● AVAILABLE DATA:
::::
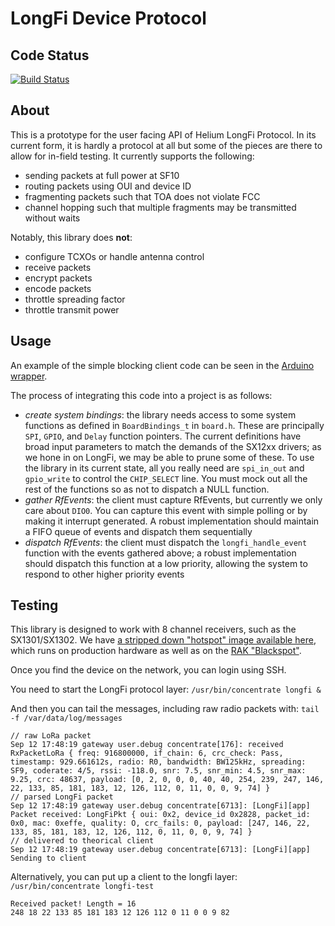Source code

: # LongFi Device Protocol

## Code Status

[![Build Status](https://travis-ci.com/helium/longfi-device.svg?token=35YrBmyVB8LNrXzjrRop&branch=master)](https://travis-ci.com/helium/longfi-device)

## About

This is a prototype for the user facing API of Helium LongFi Protocol. In its current form, it is hardly a protocol at all but some of the pieces are there to allow for in-field testing. It currently supports the following:
* sending packets at full power at SF10
* routing packets using OUI and device ID
* fragmenting packets such that TOA does not violate FCC
* channel hopping such that multiple fragments may be transmitted without waits

Notably, this library does **not**:
* configure TCXOs or handle antenna control
* receive packets
* encrypt packets
* encode packets
* throttle spreading factor
* throttle transmit power

## Usage

An example of the simple blocking client code can be seen in the [Arduino wrapper](https://github.com/helium/longfi-arduino/blob/master/src/LongFi.cpp).

The process of integrating this code into a project is as follows:

* *create system bindings*: the library needs access to some system functions as defined in `BoardBindings_t` in `board.h`. These are principally `SPI`, `GPIO`, and `Delay` function pointers. The current definitions have broad input parameters to match the demands of the SX12xx drivers; as we hone in on LongFi, we may be able to prune some of these. To use the library in its current state, all you really need are `spi_in_out` and `gpio_write` to control the `CHIP_SELECT` line. You must mock out all the rest of the functions so as not to dispatch a NULL function.
* *gather RfEvents*: the client must capture RfEvents, but currently we only care about `DIO0`. You can capture this event with simple polling or by making it interrupt generated. A robust implementation should maintain a FIFO queue of events and dispatch them sequentially
* *dispatch RfEvents*: the client must dispatch the `longfi_handle_event` function with the events gathered above; a robust implementation should dispatch this function at a low priority, allowing the system to respond to other higher priority events

## Testing

This library is designed to work with 8 channel receivers, such as the SX1301/SX1302. We have [a stripped down "hotspot" image available here](https://drive.google.com/file/d/1JfqozFRjeRuGcBKE5RAwseC0yw9oUW9Q/view?usp=sharing), which runs on production hardware as well as on the [RAK "Blackspot"](https://www.adafruit.com/product/4327).

Once you find the device on the network, you can login using SSH.

You need to start the LongFi protocol layer: `/usr/bin/concentrate longfi &`

And then you can tail the messages, including raw radio packets with: `tail -f /var/data/log/messages`

```
// raw LoRa packet
Sep 12 17:48:19 gateway user.debug concentrate[176]: received RxPacketLoRa { freq: 916800000, if_chain: 6, crc_check: Pass, timestamp: 929.661612s, radio: R0, bandwidth: BW125kHz, spreading: SF9, coderate: 4/5, rssi: -118.0, snr: 7.5, snr_min: 4.5, snr_max: 9.25, crc: 48637, payload: [0, 2, 0, 0, 0, 40, 40, 254, 239, 247, 146, 22, 133, 85, 181, 183, 12, 126, 112, 0, 11, 0, 0, 9, 74] }
// parsed LongFi packet
Sep 12 17:48:19 gateway user.debug concentrate[6713]: [LongFi][app] Packet received: LongFiPkt { oui: 0x2, device_id 0x2828, packet_id: 0x0, mac: 0xeffe, quality: O, crc_fails: 0, payload: [247, 146, 22, 133, 85, 181, 183, 12, 126, 112, 0, 11, 0, 0, 9, 74] }
// delivered to theorical client
Sep 12 17:48:19 gateway user.debug concentrate[6713]: [LongFi][app] Sending to client
```

Alternatively, you can put up a client to the longfi layer: ` /usr/bin/concentrate longfi-test`
```
Received packet! Length = 16
248 18 22 133 85 181 183 12 126 112 0 11 0 0 9 82 
```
::::
● WHAT THIS TASK INVOLVES: Lines containing the string "that" in the listing: say how many there are, giving only the number.

● RESPONSE TO THE TASK: 2